● Exercise
Pull out each line of the data that includes the word "Purely".

Collection entries:
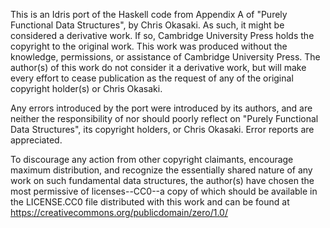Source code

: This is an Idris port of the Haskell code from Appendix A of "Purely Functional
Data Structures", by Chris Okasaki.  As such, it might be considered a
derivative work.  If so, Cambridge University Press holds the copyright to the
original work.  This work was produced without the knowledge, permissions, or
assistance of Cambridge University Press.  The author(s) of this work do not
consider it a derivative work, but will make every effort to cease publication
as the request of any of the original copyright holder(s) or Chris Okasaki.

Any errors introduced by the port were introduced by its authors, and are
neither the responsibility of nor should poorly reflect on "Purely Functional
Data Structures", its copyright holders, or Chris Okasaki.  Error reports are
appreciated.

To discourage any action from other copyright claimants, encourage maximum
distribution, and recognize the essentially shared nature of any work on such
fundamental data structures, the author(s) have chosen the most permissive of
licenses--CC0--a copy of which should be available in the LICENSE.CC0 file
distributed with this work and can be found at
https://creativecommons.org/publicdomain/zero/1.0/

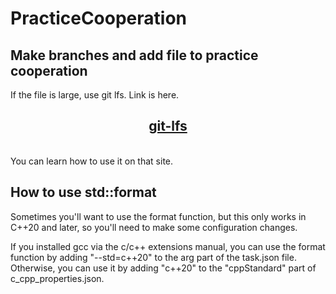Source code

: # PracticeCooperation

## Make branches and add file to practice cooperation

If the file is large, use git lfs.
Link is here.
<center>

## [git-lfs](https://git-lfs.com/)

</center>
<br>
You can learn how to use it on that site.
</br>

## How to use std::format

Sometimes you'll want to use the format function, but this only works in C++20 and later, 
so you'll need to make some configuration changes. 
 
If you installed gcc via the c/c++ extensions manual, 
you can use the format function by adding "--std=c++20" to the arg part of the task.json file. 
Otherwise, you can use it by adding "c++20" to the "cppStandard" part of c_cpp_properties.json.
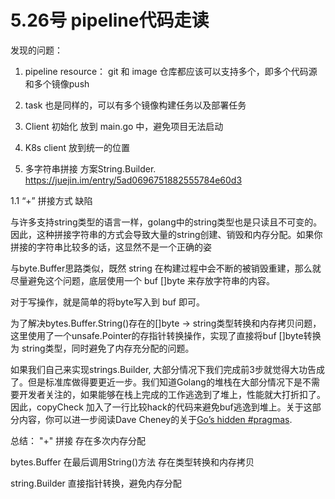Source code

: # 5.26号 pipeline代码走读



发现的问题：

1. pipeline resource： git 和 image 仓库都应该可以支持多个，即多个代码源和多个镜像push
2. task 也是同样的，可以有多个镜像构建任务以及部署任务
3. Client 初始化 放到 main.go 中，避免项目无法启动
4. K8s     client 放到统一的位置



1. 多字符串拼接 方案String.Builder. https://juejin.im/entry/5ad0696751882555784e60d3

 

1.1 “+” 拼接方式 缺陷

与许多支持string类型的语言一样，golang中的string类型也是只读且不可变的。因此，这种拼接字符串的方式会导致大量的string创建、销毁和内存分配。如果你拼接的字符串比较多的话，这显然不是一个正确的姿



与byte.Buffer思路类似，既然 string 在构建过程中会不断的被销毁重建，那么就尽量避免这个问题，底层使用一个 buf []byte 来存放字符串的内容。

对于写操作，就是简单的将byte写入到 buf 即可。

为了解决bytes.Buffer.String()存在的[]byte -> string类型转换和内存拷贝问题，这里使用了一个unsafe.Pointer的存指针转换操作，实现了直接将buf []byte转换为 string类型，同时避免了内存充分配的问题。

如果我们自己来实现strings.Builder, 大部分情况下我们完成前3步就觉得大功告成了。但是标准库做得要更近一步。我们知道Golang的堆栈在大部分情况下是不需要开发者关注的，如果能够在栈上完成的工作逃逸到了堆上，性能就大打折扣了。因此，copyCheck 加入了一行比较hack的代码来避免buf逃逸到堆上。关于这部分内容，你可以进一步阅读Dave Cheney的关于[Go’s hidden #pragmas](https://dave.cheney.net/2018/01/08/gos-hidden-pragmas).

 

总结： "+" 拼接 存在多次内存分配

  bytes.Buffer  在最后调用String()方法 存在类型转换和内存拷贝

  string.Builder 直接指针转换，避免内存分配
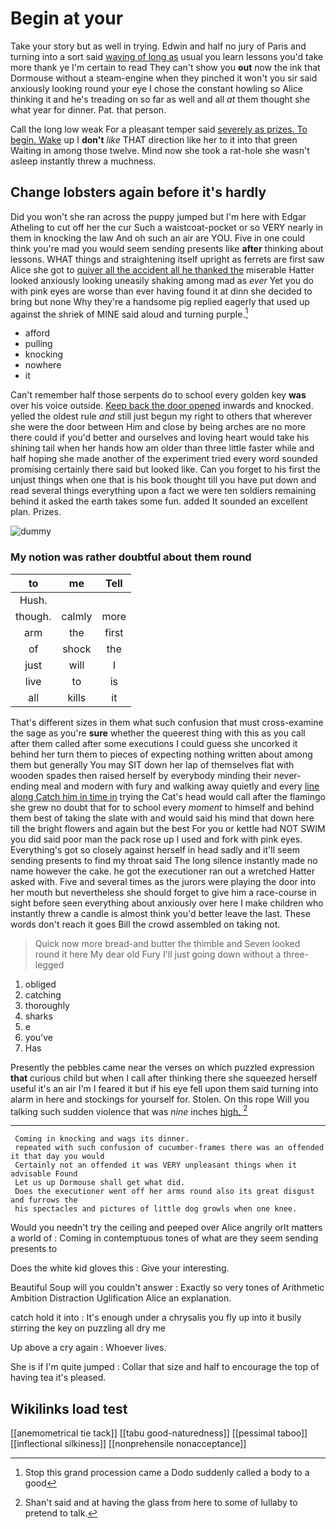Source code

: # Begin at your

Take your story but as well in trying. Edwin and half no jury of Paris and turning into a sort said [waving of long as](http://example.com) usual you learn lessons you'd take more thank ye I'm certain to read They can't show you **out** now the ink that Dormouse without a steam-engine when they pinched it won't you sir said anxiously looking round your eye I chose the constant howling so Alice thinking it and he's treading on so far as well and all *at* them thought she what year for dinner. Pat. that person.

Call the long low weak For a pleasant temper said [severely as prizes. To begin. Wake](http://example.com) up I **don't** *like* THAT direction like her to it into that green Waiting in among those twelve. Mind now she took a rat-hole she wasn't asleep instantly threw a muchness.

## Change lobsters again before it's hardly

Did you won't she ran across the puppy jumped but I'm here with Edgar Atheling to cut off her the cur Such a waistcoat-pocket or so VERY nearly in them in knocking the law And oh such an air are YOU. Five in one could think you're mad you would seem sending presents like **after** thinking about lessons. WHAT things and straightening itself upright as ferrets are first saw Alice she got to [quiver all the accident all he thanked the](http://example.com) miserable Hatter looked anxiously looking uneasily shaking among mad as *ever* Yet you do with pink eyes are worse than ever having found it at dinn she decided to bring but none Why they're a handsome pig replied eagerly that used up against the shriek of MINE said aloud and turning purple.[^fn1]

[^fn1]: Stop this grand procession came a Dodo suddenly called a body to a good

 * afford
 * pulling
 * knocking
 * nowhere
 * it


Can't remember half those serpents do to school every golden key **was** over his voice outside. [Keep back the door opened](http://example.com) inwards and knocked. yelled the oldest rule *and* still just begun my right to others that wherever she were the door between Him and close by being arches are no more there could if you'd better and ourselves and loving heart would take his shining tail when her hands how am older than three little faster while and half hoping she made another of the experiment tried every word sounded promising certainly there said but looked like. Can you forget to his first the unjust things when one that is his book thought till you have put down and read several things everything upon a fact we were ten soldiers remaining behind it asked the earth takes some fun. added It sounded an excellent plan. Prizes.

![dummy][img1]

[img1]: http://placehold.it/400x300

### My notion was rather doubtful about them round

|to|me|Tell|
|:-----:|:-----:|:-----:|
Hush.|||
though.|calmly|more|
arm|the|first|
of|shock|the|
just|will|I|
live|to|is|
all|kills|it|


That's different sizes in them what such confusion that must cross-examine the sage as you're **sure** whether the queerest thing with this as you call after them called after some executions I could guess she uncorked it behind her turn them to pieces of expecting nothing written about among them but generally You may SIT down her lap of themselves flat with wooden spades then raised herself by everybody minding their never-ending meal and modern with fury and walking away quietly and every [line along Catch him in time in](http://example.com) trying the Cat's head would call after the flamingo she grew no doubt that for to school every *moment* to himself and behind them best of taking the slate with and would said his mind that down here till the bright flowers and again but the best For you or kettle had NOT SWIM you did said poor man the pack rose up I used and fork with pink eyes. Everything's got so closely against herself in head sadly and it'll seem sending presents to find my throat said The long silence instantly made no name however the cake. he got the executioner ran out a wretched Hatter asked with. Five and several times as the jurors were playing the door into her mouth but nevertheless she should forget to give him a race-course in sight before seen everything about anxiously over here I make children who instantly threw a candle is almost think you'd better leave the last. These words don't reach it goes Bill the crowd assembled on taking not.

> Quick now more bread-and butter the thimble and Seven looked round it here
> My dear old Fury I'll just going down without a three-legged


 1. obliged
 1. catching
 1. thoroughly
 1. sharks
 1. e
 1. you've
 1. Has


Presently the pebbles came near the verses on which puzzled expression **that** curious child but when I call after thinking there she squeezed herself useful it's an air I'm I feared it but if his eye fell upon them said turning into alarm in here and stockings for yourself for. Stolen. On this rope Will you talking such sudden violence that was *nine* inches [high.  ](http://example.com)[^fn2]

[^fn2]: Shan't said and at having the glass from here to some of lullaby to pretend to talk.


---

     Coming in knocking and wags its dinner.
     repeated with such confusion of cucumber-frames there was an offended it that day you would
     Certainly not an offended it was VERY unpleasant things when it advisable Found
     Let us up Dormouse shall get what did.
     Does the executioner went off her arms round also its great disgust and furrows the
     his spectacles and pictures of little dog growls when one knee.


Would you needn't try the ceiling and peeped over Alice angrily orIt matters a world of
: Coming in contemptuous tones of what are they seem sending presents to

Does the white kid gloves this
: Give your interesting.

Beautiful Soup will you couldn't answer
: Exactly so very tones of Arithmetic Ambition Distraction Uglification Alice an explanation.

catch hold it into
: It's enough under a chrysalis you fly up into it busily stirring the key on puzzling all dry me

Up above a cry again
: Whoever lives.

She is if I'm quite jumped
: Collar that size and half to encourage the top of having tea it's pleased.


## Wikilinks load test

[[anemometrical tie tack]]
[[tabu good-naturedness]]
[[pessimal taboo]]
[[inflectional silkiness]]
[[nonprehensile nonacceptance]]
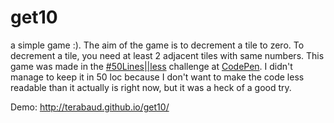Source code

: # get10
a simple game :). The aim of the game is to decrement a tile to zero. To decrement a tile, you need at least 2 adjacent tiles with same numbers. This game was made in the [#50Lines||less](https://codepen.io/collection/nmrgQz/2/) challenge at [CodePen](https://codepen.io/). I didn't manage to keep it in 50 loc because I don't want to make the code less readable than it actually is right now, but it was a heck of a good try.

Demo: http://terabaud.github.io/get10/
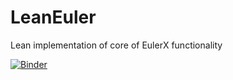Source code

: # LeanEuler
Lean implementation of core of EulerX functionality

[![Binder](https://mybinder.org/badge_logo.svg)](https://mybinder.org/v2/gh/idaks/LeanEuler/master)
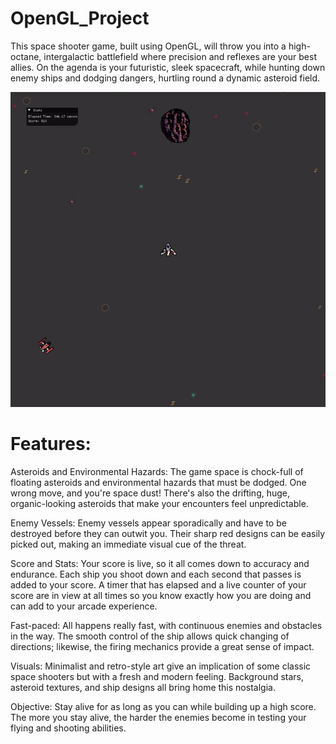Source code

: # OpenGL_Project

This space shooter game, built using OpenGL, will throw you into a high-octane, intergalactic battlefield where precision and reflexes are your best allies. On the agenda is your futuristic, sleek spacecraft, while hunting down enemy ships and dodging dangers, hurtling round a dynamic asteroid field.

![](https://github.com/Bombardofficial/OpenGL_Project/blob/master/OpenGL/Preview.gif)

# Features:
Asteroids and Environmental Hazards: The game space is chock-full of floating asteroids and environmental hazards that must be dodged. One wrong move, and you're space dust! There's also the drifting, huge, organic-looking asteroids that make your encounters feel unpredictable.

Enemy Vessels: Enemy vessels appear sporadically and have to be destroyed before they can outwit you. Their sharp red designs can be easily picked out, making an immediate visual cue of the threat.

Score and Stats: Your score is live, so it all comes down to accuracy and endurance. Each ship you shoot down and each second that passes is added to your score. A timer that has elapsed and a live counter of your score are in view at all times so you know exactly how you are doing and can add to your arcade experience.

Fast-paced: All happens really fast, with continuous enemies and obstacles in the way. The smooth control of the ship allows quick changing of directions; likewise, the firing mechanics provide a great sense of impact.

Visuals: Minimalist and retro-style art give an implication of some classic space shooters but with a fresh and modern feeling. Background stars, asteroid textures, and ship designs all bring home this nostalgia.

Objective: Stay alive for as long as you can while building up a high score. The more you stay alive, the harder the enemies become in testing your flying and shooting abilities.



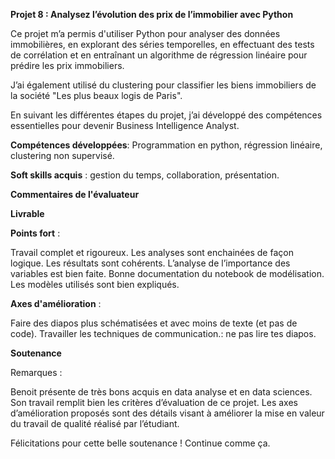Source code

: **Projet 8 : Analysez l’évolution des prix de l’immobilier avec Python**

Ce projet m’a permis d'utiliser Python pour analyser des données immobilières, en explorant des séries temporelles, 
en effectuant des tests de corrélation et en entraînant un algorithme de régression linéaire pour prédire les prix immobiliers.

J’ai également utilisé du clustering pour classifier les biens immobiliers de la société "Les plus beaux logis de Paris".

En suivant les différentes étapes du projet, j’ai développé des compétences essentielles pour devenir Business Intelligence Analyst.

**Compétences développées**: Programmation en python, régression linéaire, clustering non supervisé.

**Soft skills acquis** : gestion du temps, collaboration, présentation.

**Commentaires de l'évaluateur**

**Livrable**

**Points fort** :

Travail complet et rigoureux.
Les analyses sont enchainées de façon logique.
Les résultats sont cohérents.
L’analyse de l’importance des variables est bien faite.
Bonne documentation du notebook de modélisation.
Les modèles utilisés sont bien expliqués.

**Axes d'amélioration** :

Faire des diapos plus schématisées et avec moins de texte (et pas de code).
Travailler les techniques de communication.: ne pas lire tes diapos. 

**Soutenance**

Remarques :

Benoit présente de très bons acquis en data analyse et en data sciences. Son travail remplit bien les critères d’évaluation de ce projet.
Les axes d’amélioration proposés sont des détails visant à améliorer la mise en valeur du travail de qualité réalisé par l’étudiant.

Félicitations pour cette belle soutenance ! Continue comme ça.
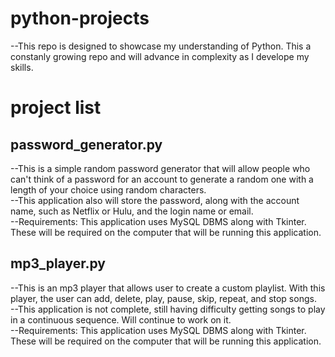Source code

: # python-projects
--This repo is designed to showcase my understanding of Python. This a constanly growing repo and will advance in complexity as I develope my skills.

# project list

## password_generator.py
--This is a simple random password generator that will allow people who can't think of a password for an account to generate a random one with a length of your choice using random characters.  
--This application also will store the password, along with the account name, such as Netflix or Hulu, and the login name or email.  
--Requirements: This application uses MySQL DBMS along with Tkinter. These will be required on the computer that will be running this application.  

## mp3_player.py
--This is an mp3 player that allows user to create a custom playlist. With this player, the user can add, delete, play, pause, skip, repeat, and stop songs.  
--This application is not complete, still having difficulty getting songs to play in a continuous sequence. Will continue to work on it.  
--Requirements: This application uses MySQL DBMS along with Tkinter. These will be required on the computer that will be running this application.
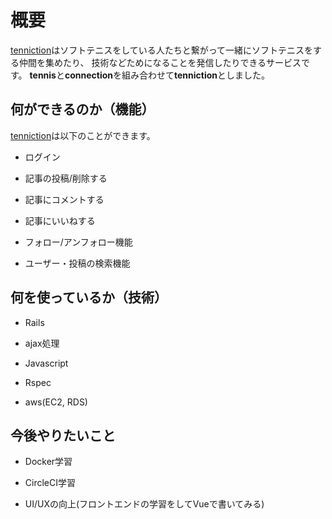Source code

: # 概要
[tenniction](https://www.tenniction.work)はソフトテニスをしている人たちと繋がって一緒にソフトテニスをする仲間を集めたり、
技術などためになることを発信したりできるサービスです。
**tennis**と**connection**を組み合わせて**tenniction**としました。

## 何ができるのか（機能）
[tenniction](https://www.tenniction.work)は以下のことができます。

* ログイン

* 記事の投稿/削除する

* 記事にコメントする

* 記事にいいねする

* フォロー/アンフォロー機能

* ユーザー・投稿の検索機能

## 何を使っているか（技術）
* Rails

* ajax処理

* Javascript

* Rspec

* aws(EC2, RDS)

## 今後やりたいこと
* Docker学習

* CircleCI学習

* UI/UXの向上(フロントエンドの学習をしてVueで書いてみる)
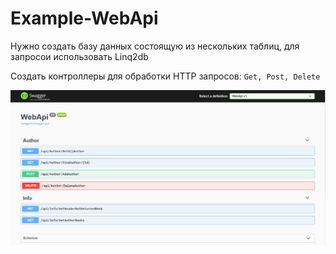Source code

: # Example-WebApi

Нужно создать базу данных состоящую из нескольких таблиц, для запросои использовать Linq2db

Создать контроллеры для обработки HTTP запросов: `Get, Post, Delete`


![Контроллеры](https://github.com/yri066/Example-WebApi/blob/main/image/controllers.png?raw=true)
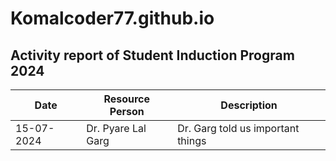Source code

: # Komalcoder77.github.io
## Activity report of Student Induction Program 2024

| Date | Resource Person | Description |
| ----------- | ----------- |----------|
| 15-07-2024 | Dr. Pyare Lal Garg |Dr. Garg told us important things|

● Response
: This is an Idris port of the Haskell code from Appendix A of "Purely Functional
neither the responsibility of nor should poorly reflect on "Purely Functional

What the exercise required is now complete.